• _Required action_
Locate the line with "သိုးထီး ရုပ်ပုံ ကြယ်စု" in the material. Copy that line and each one after it, through the last, exactly and with nothing else.

▼

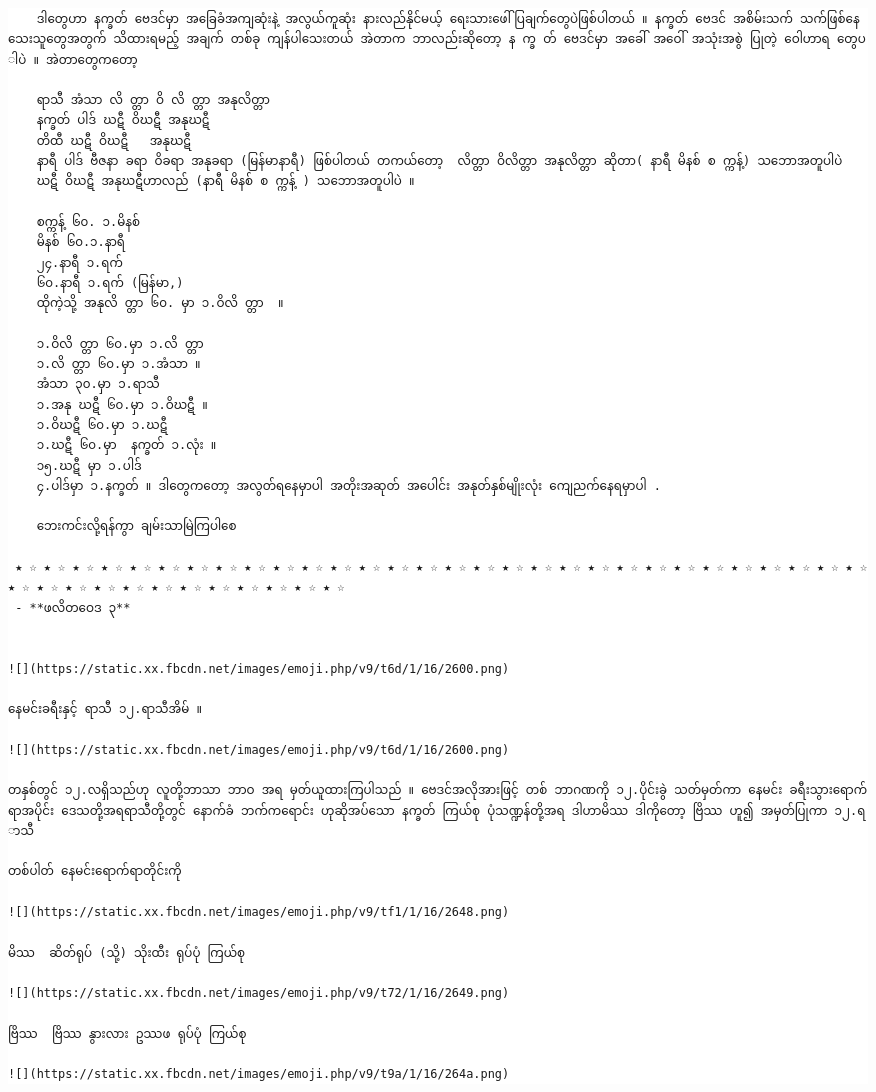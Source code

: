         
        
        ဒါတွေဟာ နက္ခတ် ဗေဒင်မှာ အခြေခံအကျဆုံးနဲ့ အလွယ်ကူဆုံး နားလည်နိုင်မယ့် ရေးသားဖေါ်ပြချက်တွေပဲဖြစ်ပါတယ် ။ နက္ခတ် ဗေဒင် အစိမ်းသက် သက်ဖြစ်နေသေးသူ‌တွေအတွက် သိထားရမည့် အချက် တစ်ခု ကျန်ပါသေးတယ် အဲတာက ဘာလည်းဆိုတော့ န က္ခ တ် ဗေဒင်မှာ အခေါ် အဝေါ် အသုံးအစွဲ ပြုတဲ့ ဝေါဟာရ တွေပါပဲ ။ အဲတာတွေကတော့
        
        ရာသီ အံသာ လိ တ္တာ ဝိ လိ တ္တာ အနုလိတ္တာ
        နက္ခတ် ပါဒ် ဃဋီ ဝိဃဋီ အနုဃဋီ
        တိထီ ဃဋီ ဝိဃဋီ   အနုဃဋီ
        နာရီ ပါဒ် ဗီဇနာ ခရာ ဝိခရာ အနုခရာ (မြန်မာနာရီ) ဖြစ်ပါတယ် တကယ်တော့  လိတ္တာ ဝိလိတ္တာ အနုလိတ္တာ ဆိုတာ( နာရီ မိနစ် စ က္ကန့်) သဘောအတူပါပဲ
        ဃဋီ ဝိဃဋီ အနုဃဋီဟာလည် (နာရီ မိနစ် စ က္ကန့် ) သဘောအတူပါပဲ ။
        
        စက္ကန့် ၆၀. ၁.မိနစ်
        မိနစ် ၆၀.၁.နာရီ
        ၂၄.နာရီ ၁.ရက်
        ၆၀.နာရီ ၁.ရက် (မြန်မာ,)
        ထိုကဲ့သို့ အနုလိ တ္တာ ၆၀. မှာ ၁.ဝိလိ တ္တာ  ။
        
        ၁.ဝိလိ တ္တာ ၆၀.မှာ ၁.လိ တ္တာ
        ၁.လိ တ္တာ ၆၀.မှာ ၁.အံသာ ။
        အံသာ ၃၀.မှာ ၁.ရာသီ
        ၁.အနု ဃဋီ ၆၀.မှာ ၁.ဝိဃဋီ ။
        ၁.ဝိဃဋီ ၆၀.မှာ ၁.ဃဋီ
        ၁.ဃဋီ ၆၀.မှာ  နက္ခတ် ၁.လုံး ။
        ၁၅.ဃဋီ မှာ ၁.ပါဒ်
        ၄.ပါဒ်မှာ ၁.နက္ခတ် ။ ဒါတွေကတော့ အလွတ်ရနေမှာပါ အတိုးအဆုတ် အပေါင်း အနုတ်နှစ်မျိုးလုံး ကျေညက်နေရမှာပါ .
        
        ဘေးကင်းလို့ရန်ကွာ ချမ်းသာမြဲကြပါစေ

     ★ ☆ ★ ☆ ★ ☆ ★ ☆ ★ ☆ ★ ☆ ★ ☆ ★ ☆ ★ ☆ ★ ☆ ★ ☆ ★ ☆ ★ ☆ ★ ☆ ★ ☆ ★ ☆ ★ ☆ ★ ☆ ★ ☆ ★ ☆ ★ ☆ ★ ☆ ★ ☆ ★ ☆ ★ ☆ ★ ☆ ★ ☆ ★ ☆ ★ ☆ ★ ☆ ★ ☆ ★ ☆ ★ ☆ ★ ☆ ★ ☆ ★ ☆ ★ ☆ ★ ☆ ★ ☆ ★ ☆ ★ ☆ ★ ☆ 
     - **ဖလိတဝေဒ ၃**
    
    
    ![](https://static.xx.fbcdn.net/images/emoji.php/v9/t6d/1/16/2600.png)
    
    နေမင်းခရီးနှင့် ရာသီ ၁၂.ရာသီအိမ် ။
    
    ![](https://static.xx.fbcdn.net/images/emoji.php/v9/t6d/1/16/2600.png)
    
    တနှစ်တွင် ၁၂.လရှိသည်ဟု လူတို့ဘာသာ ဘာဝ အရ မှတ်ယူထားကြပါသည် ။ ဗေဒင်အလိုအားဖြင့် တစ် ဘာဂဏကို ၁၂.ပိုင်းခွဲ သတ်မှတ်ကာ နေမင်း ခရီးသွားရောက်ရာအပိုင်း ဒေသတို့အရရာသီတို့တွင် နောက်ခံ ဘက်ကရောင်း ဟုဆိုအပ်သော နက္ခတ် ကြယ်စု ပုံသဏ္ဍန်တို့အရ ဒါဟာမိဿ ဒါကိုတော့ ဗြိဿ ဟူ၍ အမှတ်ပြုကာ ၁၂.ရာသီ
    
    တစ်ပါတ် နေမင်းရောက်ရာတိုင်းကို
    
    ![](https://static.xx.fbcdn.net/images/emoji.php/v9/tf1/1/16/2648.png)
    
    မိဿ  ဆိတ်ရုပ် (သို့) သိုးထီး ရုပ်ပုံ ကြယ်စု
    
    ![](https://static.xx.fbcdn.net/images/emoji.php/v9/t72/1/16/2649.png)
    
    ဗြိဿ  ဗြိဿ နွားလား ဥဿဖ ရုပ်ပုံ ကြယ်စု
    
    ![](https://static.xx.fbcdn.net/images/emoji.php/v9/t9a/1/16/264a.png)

▲

• _Result of this exercise_
    မိဿ  ဆိတ်ရုပ် (သို့) သိုးထီး ရုပ်ပုံ ကြယ်စု
    
    ![](https://static.xx.fbcdn.net/images/emoji.php/v9/t72/1/16/2649.png)
    
    ဗြိဿ  ဗြိဿ နွားလား ဥဿဖ ရုပ်ပုံ ကြယ်စု
    
    ![](https://static.xx.fbcdn.net/images/emoji.php/v9/t9a/1/16/264a.png)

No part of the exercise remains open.